Présent de temps immémorial, le personnage de la mammy est de fait la gardienne de la mémoire familiale, dont elle conserve et transmet les histoires, ou qu’elle cache, au contraire, étant initiée à l’intimité des maîtres, c'est-à-dire ce qui est dérobé à la vue et à la connaissance, car tabou. Ainsi dans le roman de Mitchell, le récit rétrospectif de la mort d’Ellen O’Hara par une esclave indiscrète, Dilcey, donne lieu au dévoilement d’un secret bien gardé, la mourante ayant appelé au moment ultime Philippe, son amour de jeunesse, dont le nom est inconnu de sa fille. Mammy a vainement tenté de faire taire Dilcey : elle voulait cacher ce secret à Scarlett, ce que l’on peut interpréter comme la marque du lien intime unissant Mammy aussi bien à sa maîtresse Ellen, dont elle était la confidente, qu’à Scarlett, dont elle veut préserver l’image idéalisée qu’elle a de sa mère, comparée à une Madone. L’esclave garde donc jalousement l’honneur de sa maîtresse.

Les lieux de cette intimité, dont il faudrait étudier de manière plus approfondie les représentations littéraires, sont la nursery et la cuisine.
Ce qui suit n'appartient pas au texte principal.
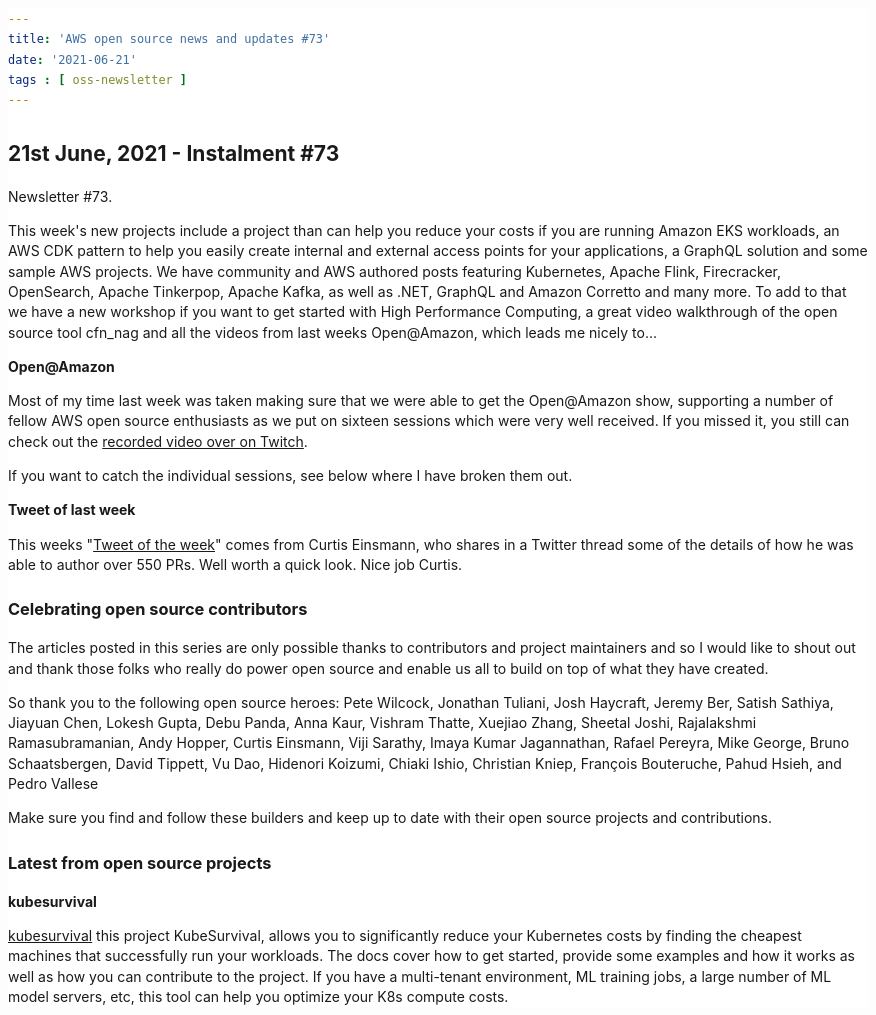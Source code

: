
 ```yaml
---
title: 'AWS open source news and updates #73'
date: '2021-06-21'
tags : [ oss-newsletter ]
---
```

## 21st June, 2021 - Instalment #73

Newsletter #73.

This week's new projects include a project than can help you reduce your costs if you are running Amazon EKS workloads, an AWS CDK pattern to help you easily create internal and external access points for your applications, a GraphQL solution and some sample AWS projects. We have community and AWS authored posts featuring Kubernetes, Apache Flink, Firecracker, OpenSearch, Apache Tinkerpop, Apache Kafka, as well as .NET, GraphQL and Amazon Corretto and many more. To add to that we have a new workshop if you want to get started with High Performance Computing, a great video walkthrough of the open source tool cfn_nag and all the videos from last weeks Open@Amazon, which leads me nicely to...

**Open@Amazon**

Most of my time last week was taken making sure that we were able to get the Open@Amazon show, supporting a number of fellow AWS open source enthusiasts as we put on sixteen sessions which were very well received. If you missed it, you still can check out the [recorded video over on Twitch](https://aws-oss.beachgeek.co.uk/nv).



If you want to catch the individual sessions, see below where I have broken them out.

**Tweet of last week**

This weeks "[Tweet of the week](https://aws-oss.beachgeek.co.uk/mz)" comes from Curtis Einsmann, who shares in a Twitter thread some of the details of how he was able to author over 550 PRs. Well worth a quick look. Nice job Curtis.

### Celebrating open source contributors

The articles posted in this series are only possible thanks to contributors and project maintainers and so I would like to shout out and thank those folks who really do power open source and enable us all to build on top of what they have created. 

So thank you to the following open source heroes: Pete Wilcock, Jonathan Tuliani, Josh Haycraft, Jeremy Ber, Satish Sathiya, Jiayuan Chen, Lokesh Gupta, Debu Panda, Anna Kaur, Vishram Thatte, Xuejiao Zhang, Sheetal Joshi, Rajalakshmi Ramasubramanian, Andy Hopper, Curtis Einsmann, Viji Sarathy, Imaya Kumar Jagannathan, Rafael Pereyra, Mike George, Bruno Schaatsbergen, David Tippett, Vu Dao, Hidenori Koizumi, Chiaki Ishio, Christian Kniep, François Bouteruche, Pahud Hsieh, and Pedro Vallese

Make sure you find and follow these builders and keep up to date with their open source projects and contributions.

### Latest from open source projects

**kubesurvival**

[kubesurvival](https://aws-oss.beachgeek.co.uk/nc) this project KubeSurvival, allows you to significantly reduce your Kubernetes costs by finding the cheapest machines that successfully run your workloads. The docs cover how to get started, provide some examples and how it works as well as how you can contribute to the project. If you have a multi-tenant environment, ML training jobs, a large number of ML model servers, etc, this tool can help you optimize your K8s compute costs. 
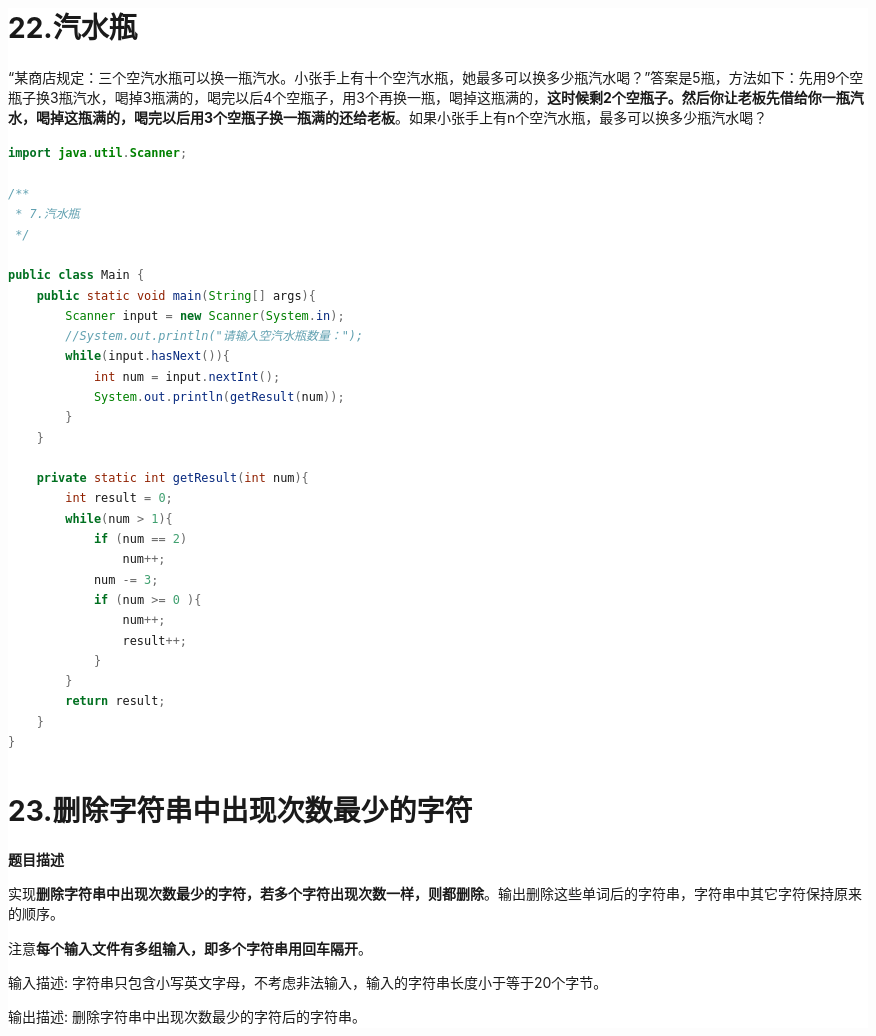 
# 22.汽水瓶

“某商店规定：三个空汽水瓶可以换一瓶汽水。小张手上有十个空汽水瓶，她最多可以换多少瓶汽水喝？”答案是5瓶，方法如下：先用9个空瓶子换3瓶汽水，喝掉3瓶满的，喝完以后4个空瓶子，用3个再换一瓶，喝掉这瓶满的，**这时候剩2个空瓶子。然后你让老板先借给你一瓶汽水，喝掉这瓶满的，喝完以后用3个空瓶子换一瓶满的还给老板**。如果小张手上有n个空汽水瓶，最多可以换多少瓶汽水喝？

```java
import java.util.Scanner;

/**
 * 7.汽水瓶
 */

public class Main {
    public static void main(String[] args){
        Scanner input = new Scanner(System.in);
        //System.out.println("请输入空汽水瓶数量：");
        while(input.hasNext()){
            int num = input.nextInt();
            System.out.println(getResult(num));
        }
    }

    private static int getResult(int num){
        int result = 0;
        while(num > 1){
            if (num == 2)
                num++;
            num -= 3;
            if (num >= 0 ){
                num++;
                result++;
            }
        }
        return result;
    }
}
```



# 23.删除字符串中出现次数最少的字符

**题目描述**

实现**删除字符串中出现次数最少的字符，若多个字符出现次数一样，则都删除**。输出删除这些单词后的字符串，字符串中其它字符保持原来的顺序。

注意**每个输入文件有多组输入，即多个字符串用回车隔开**。

输入描述:
字符串只包含小写英文字母，不考虑非法输入，输入的字符串长度小于等于20个字节。

输出描述:
删除字符串中出现次数最少的字符后的字符串。
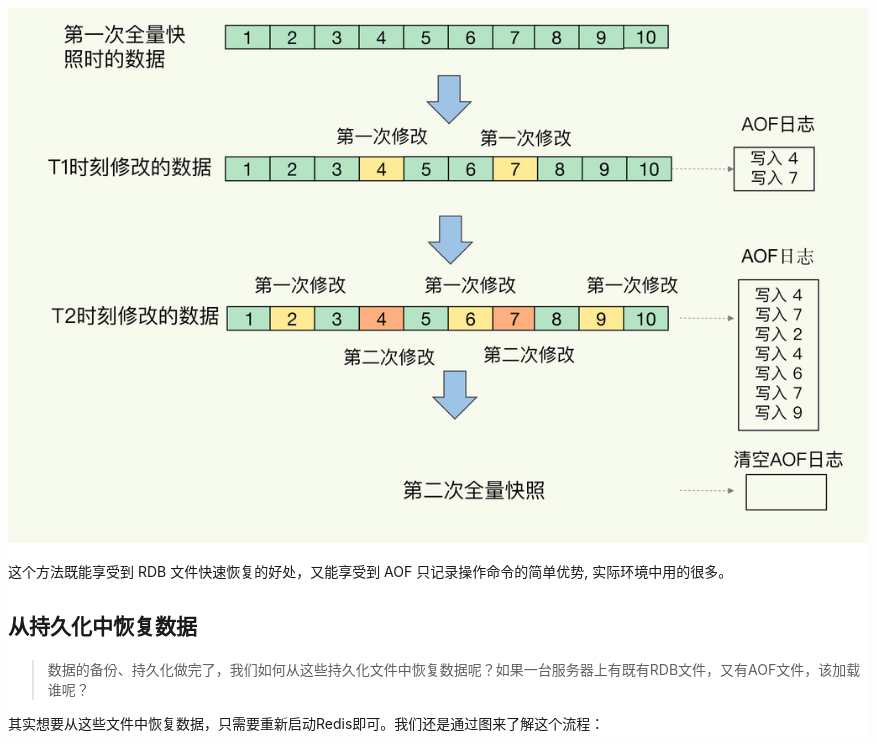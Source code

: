 ![RDB和AOF混合方式](./file/Redis持久化/RDB和AOF混合方式.png)

这个方法既能享受到 RDB 文件快速恢复的好处，又能享受到 AOF 只记录操作命令的简单优势, 实际环境中用的很多。

## 从持久化中恢复数据

> 数据的备份、持久化做完了，我们如何从这些持久化文件中恢复数据呢？如果一台服务器上有既有RDB文件，又有AOF文件，该加载谁呢？

其实想要从这些文件中恢复数据，只需要重新启动Redis即可。我们还是通过图来了解这个流程：

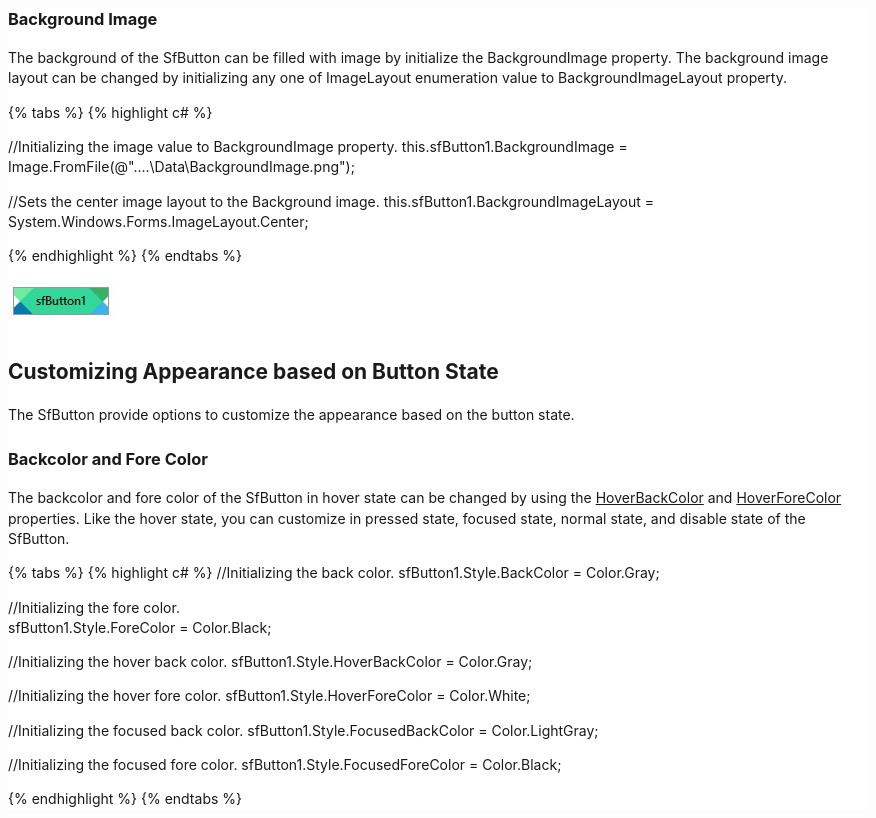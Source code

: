 ### Background Image

The background of the SfButton can be filled with image by initialize the BackgroundImage property. The background image layout can be changed by initializing any one of ImageLayout enumeration value to BackgroundImageLayout property.

{% tabs %}
{% highlight c# %}

//Initializing the image value to BackgroundImage property.
this.sfButton1.BackgroundImage = Image.FromFile(@"..\..\Data\BackgroundImage.png");

//Sets the center image layout to the Background image.
this.sfButton1.BackgroundImageLayout = System.Windows.Forms.ImageLayout.Center;

{% endhighlight %}
{% endtabs %}

![Windows Forms Button background image](SfButton_images/windows-forms-button-gradient-background-image.jpeg)

## Customizing Appearance based on Button State

The SfButton provide options to customize the appearance based on the button state.

### Backcolor and Fore Color

The backcolor and fore color of the SfButton in hover state can be changed by using the [HoverBackColor](https://help.syncfusion.com/cr/windowsforms/Syncfusion.WinForms.Controls.Styles.ButtonVisualStyle.html#Syncfusion_WinForms_Controls_Styles_ButtonVisualStyle_HoverBackColor) and [HoverForeColor](https://help.syncfusion.com/cr/windowsforms/Syncfusion.WinForms.Controls.Styles.ButtonVisualStyle.html#Syncfusion_WinForms_Controls_Styles_ButtonVisualStyle_HoverForeColor) properties. Like the hover state, you can customize in pressed state, focused state, normal state, and disable state of the SfButton.

{% tabs %}
{% highlight c# %}
//Initializing the back color.
sfButton1.Style.BackColor = Color.Gray;

//Initializing the fore color.  
sfButton1.Style.ForeColor = Color.Black;

//Initializing the hover back color.
sfButton1.Style.HoverBackColor = Color.Gray;

//Initializing the hover fore color.
sfButton1.Style.HoverForeColor = Color.White;

//Initializing the focused back color.
sfButton1.Style.FocusedBackColor = Color.LightGray;

//Initializing the focused fore color.
sfButton1.Style.FocusedForeColor = Color.Black;
 
{% endhighlight %}
{% endtabs %}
La nursery est un lieu ambigu car partagé par maîtres et serviteurs : c’est un lieu consacré à l’enfance, mais dans lequel s’exercent les soins dispensés au maître. C’est donc à double titre un espace du « mineur » (à la fois au sens d’une domination sociale et d’une minorité juridique), où peut se dessiner, en coulisse, un rapprochement des corps (voire un dévoilement des corps, comme précisé ci-dessus) déjouant (peut-être) la hiérarchie établie. La cuisine, royaume de la mammy, est également un lieu crucial, où rayonnent la chaleur bienfaisante du poêle et l’affection prodiguée aux enfants du maître venus chercher, et trouver, auprès de leur deuxième mère, la nourriture terrestre et spirituelle, voire le refuge et la protection – cela apparaît clairement pour Ben dans le roman de Faulkner.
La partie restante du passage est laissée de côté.